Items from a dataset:
Start of Block

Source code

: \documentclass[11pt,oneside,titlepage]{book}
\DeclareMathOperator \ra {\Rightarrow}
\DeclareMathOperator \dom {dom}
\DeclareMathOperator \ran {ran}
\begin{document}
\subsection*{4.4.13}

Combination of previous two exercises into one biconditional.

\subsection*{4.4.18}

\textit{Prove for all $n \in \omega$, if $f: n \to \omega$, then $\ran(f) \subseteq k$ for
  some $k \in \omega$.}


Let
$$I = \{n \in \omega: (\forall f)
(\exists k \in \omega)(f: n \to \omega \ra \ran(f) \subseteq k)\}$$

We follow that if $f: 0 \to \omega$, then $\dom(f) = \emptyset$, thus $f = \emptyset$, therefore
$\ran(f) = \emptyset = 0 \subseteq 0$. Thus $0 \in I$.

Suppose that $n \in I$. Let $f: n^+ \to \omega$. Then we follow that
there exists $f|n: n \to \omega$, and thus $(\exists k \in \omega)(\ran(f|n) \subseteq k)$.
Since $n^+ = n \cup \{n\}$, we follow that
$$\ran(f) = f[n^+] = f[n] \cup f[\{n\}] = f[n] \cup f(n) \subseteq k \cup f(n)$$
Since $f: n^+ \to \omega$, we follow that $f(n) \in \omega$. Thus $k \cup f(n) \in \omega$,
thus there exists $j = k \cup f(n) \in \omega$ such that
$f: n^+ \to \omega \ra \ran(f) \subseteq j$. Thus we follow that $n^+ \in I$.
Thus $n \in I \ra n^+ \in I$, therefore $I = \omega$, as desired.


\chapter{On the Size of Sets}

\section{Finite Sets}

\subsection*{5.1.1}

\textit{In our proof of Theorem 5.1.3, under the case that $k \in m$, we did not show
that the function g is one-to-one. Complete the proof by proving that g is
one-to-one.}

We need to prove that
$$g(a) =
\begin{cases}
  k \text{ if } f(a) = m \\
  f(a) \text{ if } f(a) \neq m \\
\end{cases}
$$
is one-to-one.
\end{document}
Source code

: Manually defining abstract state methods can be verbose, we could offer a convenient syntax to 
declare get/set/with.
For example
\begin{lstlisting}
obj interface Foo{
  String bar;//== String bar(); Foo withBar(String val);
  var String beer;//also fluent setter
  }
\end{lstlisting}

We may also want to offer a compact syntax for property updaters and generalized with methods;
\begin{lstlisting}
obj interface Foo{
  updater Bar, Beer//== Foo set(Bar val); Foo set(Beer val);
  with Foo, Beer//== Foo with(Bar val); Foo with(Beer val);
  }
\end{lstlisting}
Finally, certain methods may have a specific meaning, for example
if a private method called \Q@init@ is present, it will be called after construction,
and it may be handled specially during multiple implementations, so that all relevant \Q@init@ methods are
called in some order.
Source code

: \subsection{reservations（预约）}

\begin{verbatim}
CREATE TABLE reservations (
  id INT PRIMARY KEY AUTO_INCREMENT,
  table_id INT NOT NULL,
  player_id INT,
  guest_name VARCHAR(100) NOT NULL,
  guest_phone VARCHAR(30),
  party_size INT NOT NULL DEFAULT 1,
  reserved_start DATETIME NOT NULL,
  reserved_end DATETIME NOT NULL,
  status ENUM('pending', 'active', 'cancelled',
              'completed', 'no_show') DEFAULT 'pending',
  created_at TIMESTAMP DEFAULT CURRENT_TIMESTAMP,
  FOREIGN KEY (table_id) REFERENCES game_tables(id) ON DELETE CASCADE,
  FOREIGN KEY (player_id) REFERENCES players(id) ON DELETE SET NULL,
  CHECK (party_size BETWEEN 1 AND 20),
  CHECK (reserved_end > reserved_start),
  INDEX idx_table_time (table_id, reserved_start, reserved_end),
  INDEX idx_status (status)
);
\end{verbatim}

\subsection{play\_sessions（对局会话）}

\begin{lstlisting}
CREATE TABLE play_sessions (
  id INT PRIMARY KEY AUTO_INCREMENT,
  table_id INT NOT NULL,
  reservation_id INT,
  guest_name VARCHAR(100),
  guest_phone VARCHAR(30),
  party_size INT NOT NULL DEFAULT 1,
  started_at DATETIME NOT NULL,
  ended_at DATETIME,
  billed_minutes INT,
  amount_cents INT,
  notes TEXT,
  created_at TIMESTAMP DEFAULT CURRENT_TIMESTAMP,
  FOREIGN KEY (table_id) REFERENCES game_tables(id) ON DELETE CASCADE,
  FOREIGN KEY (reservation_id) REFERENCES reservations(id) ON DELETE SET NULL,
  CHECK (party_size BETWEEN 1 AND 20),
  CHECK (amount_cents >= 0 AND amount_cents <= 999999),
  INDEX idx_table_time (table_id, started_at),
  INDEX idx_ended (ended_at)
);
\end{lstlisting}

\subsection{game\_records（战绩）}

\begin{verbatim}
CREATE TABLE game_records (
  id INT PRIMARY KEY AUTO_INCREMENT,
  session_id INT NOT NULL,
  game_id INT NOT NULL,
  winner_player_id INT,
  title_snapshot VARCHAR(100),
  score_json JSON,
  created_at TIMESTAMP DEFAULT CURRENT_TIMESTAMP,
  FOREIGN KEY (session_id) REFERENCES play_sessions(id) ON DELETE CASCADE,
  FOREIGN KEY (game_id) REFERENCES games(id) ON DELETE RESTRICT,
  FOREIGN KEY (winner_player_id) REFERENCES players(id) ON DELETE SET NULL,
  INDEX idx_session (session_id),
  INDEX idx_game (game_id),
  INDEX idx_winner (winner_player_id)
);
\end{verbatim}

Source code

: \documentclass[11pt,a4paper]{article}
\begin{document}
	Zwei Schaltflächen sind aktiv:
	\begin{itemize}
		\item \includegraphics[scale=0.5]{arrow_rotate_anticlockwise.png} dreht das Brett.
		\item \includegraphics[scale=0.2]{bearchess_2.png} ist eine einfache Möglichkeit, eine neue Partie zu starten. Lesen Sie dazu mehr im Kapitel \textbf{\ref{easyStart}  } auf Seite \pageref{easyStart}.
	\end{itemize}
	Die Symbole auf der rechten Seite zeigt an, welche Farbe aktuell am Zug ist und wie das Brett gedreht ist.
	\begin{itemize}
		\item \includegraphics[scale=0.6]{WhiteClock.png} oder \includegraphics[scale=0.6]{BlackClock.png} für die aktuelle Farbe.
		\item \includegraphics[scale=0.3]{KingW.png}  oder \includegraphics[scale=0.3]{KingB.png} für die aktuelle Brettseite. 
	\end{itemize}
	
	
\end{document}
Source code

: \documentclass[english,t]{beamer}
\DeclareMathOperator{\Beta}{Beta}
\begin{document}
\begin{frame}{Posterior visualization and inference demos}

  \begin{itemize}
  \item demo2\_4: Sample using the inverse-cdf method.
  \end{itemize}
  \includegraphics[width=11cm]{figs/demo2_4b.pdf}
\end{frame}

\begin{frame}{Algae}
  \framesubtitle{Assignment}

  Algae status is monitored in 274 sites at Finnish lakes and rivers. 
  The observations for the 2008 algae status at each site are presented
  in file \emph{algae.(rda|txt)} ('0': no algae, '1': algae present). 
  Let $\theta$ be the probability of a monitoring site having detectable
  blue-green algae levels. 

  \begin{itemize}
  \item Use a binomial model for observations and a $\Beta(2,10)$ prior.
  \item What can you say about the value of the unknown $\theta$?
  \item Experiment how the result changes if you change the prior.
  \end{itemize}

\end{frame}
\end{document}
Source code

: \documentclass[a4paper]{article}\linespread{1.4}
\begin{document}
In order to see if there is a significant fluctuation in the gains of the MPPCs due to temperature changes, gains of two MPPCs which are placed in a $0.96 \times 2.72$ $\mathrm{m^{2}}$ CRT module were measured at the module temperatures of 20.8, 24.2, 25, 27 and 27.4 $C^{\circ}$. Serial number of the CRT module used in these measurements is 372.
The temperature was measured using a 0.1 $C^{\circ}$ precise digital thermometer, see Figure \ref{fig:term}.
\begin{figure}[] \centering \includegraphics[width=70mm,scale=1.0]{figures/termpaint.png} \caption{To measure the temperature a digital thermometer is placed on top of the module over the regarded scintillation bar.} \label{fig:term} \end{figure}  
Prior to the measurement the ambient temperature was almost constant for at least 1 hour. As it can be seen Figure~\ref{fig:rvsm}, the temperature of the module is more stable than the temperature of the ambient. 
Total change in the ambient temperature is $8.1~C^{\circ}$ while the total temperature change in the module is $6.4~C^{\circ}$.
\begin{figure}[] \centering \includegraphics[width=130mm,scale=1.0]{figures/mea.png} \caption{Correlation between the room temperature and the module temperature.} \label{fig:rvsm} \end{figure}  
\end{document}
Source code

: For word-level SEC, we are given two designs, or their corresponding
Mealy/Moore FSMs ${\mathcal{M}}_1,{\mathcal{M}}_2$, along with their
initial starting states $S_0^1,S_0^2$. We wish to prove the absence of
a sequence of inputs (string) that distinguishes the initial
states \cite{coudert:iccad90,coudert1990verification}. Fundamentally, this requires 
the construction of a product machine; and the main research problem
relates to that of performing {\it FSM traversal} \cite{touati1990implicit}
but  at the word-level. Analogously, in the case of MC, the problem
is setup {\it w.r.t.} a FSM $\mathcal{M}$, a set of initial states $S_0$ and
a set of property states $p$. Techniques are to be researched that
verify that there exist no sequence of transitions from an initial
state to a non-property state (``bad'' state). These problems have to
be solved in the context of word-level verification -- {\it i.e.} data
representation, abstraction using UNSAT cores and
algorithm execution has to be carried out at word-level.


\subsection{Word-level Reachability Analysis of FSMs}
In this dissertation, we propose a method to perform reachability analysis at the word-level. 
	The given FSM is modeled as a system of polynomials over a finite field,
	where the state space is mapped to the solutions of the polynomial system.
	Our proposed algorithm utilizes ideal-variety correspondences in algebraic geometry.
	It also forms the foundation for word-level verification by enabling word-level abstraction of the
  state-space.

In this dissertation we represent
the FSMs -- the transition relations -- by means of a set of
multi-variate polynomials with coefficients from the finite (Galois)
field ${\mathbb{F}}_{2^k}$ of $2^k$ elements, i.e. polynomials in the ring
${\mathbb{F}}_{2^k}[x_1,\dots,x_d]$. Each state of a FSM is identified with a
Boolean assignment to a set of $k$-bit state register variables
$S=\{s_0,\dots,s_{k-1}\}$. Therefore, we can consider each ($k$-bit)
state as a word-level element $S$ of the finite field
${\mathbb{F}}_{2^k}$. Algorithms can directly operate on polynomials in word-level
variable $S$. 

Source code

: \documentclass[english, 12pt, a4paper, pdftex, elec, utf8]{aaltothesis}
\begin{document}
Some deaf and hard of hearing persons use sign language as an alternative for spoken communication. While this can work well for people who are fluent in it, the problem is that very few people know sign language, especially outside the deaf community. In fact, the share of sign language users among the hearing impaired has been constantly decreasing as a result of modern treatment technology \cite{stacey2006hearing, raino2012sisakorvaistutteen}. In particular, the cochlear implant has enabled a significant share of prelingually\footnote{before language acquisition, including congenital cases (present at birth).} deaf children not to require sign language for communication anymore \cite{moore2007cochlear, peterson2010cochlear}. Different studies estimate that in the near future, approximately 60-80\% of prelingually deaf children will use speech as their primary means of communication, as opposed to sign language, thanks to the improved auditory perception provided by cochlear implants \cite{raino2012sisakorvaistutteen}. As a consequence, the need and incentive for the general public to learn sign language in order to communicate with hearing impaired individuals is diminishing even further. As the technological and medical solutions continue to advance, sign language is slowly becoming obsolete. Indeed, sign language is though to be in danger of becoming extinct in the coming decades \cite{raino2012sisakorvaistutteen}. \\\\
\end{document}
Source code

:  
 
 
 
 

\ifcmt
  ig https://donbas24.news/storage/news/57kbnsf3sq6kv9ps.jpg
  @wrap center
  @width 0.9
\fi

End of Block

**TASK:**
For every line of the records that has the word "width" in it, make a copy.

**EXPECTED OUTPUT:**
  \includegraphics[width=11cm]{figs/demo2_4b.pdf}
\begin{figure}[] \centering \includegraphics[width=70mm,scale=1.0]{figures/termpaint.png} \caption{To measure the temperature a digital thermometer is placed on top of the module over the regarded scintillation bar.} \label{fig:term} \end{figure}  
\begin{figure}[] \centering \includegraphics[width=130mm,scale=1.0]{figures/mea.png} \caption{Correlation between the room temperature and the module temperature.} \label{fig:rvsm} \end{figure}  
  @width 0.9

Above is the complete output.